Junior uranium producer Uranium Energy Corporation (UEC) has been in the news (in a bad way) over the past few days due to ‘revelations’ contained in an article posted HERE. I put inverted commas around the word revelations in the preceding sentence because there is nothing in the article that should have surprised anyone who has been following the company. I don’t follow the company closely, but I was well aware of the information that seemingly shocked the stock market late last week.

It seems that many holders of the stock were surprised to find out that UEC had essentially stopped producing uranium. They shouldn’t have been, because the company has made no secret of its scaled-back mode of operation. For example, for the past several quarters the company has reported no sales and only small increases in its uranium inventory*, indicating production on a small scale. Also, the CEO of the company sent shareholders a letter in January of this year reminding them that “Palangana [the only in-production project at this time] is operating on a small scale pending ramp-up when the price of uranium is in a viable range.

In other words, with regard to its operational performance UEC doesn’t appear to have tried to hide anything, although the company and many of the people who recommend owning the shares have not been completely forthright (to put it politely). The reason is that if production costs were as low as claimed, UEC’s Palangana project would be solidly profitable at the current spot uranium price and very profitable at the current contract uranium price. Nobody puts a genuinely-profitable mining operation on what is, in effect, “care and maintenance” for an indefinite period pending a rise in commodity prices. Therefore, it’s a good bet that UEC’s total production cost is above $35/pound and that the $20/pound “cash cost” quoted by the company is a misleading figure.

In any case, the problem I have always had with UEC — and the main reason I have never been interested in buying the stock — is its valuation. The company’s market cap has always been disproportionately high relative to the underlying business’s size and assets.
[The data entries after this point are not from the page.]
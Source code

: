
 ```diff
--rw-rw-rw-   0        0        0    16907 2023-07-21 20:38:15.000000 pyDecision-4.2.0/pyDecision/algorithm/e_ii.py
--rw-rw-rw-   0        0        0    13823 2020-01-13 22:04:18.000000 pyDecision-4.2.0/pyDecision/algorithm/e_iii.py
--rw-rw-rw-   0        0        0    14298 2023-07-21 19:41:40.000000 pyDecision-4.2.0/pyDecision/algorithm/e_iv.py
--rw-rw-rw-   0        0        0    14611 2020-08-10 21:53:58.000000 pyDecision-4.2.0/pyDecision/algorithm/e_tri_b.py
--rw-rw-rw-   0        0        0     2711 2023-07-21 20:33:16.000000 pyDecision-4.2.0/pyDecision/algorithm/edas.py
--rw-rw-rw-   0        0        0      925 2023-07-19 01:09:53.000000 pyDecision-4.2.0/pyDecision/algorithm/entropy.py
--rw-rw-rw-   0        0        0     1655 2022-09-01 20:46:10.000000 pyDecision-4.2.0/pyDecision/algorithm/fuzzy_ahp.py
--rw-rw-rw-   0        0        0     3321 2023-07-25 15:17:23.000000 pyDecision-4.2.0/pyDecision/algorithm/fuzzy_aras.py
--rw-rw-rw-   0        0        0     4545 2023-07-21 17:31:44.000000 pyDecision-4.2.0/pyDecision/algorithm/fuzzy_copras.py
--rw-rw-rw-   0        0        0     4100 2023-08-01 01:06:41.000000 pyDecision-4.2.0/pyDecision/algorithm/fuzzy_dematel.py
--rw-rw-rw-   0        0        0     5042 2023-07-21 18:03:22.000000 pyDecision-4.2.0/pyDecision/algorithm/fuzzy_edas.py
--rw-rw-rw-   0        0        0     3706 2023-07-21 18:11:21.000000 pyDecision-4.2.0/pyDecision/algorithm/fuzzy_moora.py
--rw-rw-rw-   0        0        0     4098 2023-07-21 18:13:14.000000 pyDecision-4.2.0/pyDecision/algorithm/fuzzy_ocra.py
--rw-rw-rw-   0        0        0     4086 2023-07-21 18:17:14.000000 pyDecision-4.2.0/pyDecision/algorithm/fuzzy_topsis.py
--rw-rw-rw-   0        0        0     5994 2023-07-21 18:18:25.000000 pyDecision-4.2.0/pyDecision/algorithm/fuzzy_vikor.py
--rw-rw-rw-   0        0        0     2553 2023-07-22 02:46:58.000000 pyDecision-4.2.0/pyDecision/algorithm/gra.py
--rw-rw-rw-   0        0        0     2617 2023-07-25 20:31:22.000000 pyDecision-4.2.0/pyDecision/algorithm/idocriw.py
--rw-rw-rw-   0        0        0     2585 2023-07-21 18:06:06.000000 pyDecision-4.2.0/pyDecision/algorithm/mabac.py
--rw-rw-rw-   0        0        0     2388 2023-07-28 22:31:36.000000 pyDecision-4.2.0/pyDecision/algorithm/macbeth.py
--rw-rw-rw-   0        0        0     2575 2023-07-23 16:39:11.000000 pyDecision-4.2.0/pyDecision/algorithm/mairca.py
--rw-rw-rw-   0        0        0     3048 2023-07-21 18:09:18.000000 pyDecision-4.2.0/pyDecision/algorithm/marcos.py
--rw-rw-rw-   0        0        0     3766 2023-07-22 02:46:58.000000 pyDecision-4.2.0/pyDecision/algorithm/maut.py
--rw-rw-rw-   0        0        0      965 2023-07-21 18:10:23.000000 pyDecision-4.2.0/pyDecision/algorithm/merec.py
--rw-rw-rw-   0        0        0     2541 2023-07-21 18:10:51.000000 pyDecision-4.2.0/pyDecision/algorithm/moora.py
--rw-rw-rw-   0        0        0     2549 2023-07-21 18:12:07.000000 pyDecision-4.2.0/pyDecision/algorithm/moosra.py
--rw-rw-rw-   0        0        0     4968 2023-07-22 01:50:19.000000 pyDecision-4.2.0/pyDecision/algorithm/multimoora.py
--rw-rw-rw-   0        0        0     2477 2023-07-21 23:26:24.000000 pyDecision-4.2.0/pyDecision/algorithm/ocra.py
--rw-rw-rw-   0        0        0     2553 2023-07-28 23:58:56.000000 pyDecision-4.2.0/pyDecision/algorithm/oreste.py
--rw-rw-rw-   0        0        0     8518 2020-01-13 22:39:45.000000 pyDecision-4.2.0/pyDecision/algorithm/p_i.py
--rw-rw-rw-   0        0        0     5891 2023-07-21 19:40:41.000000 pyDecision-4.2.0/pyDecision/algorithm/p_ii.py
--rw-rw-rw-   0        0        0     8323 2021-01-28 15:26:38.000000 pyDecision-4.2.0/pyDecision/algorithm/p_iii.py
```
Even now, with the stock price having tumbled from its recent high, the company has a market cap of US$165M at last Friday’s closing price of US$1.80/share. For this market cap you get a company with a book value (BV) of only US$26M. It’s worse than that, however, because the BV itself is suspect. The BV comprises “Property, Plant and Equipment” of only $7M, working capital of only $2M, long-term debt of $20M, and $39M of “Mineral Rights and Properties”. That is, more than 100% of the company’s BV is in the “Mineral Rights and Properties” asset category.

By way of comparison, the current US$93M (pre-Uranerz-takeover) market cap of Energy Fuels (EFR.TO, UUUU), another US-based junior uranium producer, is slightly lower than a book value that is, in turn, more than 100% accounted for by the company’s working capital and “Property, Plant and Equipment”.
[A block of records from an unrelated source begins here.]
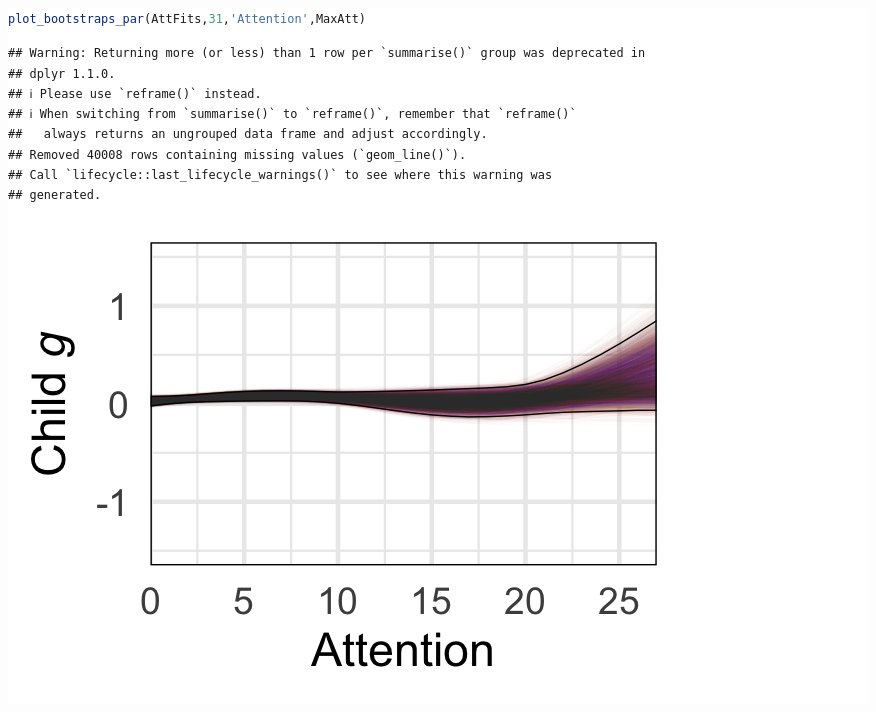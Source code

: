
 ``` r
plot_bootstraps_par(AttFits,31,'Attention',MaxAtt)
```

    ## Warning: Returning more (or less) than 1 row per `summarise()` group was deprecated in
    ## dplyr 1.1.0.
    ## ℹ Please use `reframe()` instead.
    ## ℹ When switching from `summarise()` to `reframe()`, remember that `reframe()`
    ##   always returns an ungrouped data frame and adjust accordingly.
    ## Removed 40008 rows containing missing values (`geom_line()`).
    ## Call `lifecycle::last_lifecycle_warnings()` to see where this warning was
    ## generated.

![](Fig2_files/figure-gfm/unnamed-chunk-7-6.png)
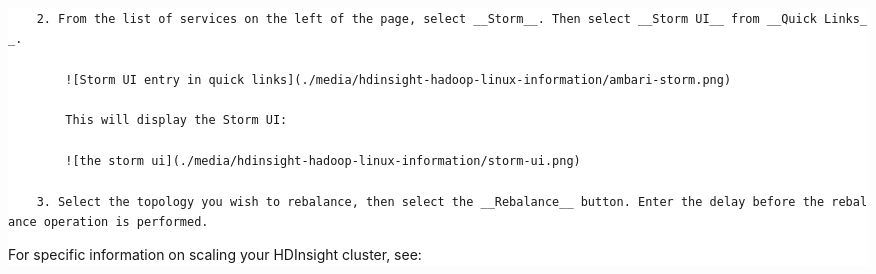		2. From the list of services on the left of the page, select __Storm__. Then select __Storm UI__ from __Quick Links__.

			![Storm UI entry in quick links](./media/hdinsight-hadoop-linux-information/ambari-storm.png)

			This will display the Storm UI:

			![the storm ui](./media/hdinsight-hadoop-linux-information/storm-ui.png)

		3. Select the topology you wish to rebalance, then select the __Rebalance__ button. Enter the delay before the rebalance operation is performed.

For specific information on scaling your HDInsight cluster, see:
In other words, UEC is presently being priced by the market at 6-times a suspect book value while EFR, a comparable company, is presently being priced by the market at around 1-times a solid book value.
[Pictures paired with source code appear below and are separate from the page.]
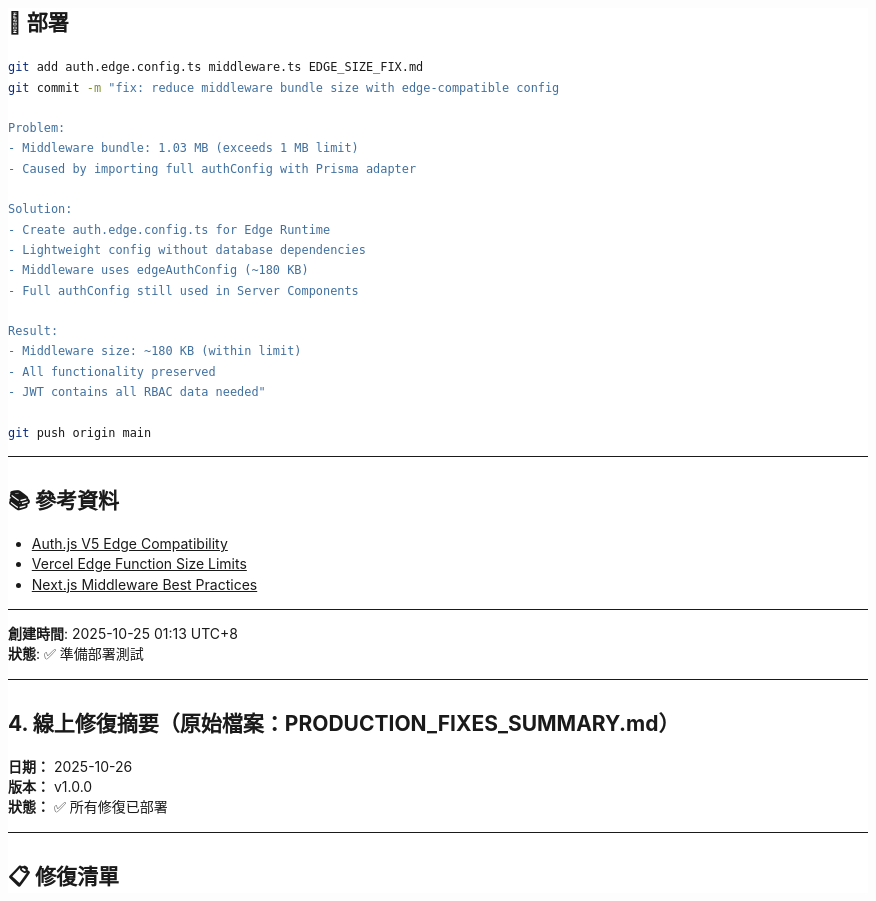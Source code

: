 ## 🚀 部署

```bash
git add auth.edge.config.ts middleware.ts EDGE_SIZE_FIX.md
git commit -m "fix: reduce middleware bundle size with edge-compatible config

Problem:
- Middleware bundle: 1.03 MB (exceeds 1 MB limit)
- Caused by importing full authConfig with Prisma adapter

Solution:
- Create auth.edge.config.ts for Edge Runtime
- Lightweight config without database dependencies
- Middleware uses edgeAuthConfig (~180 KB)
- Full authConfig still used in Server Components

Result:
- Middleware size: ~180 KB (within limit)
- All functionality preserved
- JWT contains all RBAC data needed"

git push origin main
```

---

## 📚 參考資料

- [Auth.js V5 Edge Compatibility](https://authjs.dev/guides/edge-compatibility)
- [Vercel Edge Function Size Limits](https://vercel.com/docs/functions/edge-functions/edge-functions-api#size-limits)
- [Next.js Middleware Best Practices](https://nextjs.org/docs/app/building-your-application/routing/middleware#best-practices)

---

**創建時間**: 2025-10-25 01:13 UTC+8  
**狀態**: ✅ 準備部署測試

---

## 4. 線上修復摘要（原始檔案：PRODUCTION_FIXES_SUMMARY.md）


**日期：** 2025-10-26  
**版本：** v1.0.0  
**狀態：** ✅ 所有修復已部署

---

## 📋 修復清單
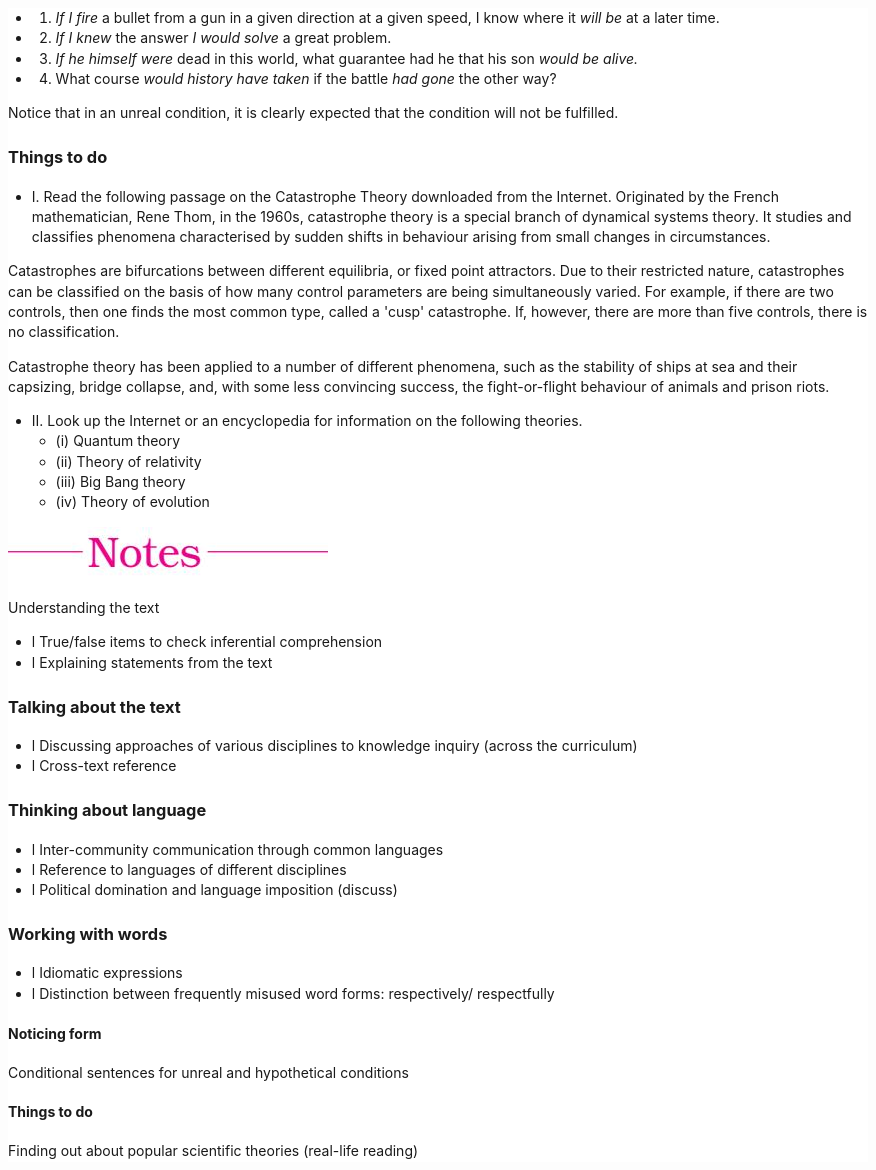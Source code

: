 - 1. *If I fire* a bullet from a gun in a given direction at a given speed, I know where it *will be* at a later time.
- 2. *If I knew* the answer *I would solve* a great problem.
- 3. *If he himself were* dead in this world, what guarantee had he that his son *would be alive.*
- 4. What course *would history have taken* if the battle *had gone* the other way?

Notice that in an unreal condition, it is clearly expected that the condition will not be fulfilled.

### Things to do

- I. Read the following passage on the Catastrophe Theory downloaded from the Internet.
Originated by the French mathematician, Rene Thom, in the 1960s, catastrophe theory is a special branch of dynamical systems theory. It studies and classifies phenomena characterised by sudden shifts in behaviour arising from small changes in circumstances.

Catastrophes are bifurcations between different equilibria, or fixed point attractors. Due to their restricted nature, catastrophes can be classified on the basis of how many control parameters are being simultaneously varied. For example, if there are two controls, then one finds the most common type, called a 'cusp' catastrophe. If, however, there are more than five controls, there is no classification.

Catastrophe theory has been applied to a number of different phenomena, such as the stability of ships at sea and their capsizing, bridge collapse, and, with some less convincing success, the fight-or-flight behaviour of animals and prison riots.

- II. Look up the Internet or an encyclopedia for information on the following theories.
	- (i) Quantum theory
	- (ii) Theory of relativity
	- (iii) Big Bang theory
	- (iv) Theory of evolution

![](_page_13_Picture_6.jpeg)

Understanding the text

- l True/false items to check inferential comprehension
- l Explaining statements from the text

### Talking about the text

- l Discussing approaches of various disciplines to knowledge inquiry (across the curriculum)
- l Cross-text reference

### Thinking about language

- l Inter-community communication through common languages
- l Reference to languages of different disciplines
- l Political domination and language imposition (discuss)

### Working with words

- l Idiomatic expressions
- l Distinction between frequently misused word forms: respectively/ respectfully

#### Noticing form

Conditional sentences for unreal and hypothetical conditions

#### Things to do

Finding out about popular scientific theories (real-life reading)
Unrelenting promotion of the stock is the most plausible explanation for UEC’s ability to maintain a disproportionately-high market cap for so long. The promotion periodically goes into overdrive and the stock price goes vertical (see chart below). It then gives back the bulk of its gains, but it is never allowed to reach a level at which there is real value before the next promotion gets underway.


I have ‘no axe to grind’ with UEC and no financial incentive to add to the recent downward pressure on the stock price. I’m just surprised that an article that did nothing other than point out a couple of obvious facts about the company had such a dramatic effect.

*Finished goods (U3O8) inventory rose from 70K pounds at 31st July 2014 to 78K pounds at 31st October 2014 to 81K pounds at 31st January 2015 to 84K pounds at 30th April 2015.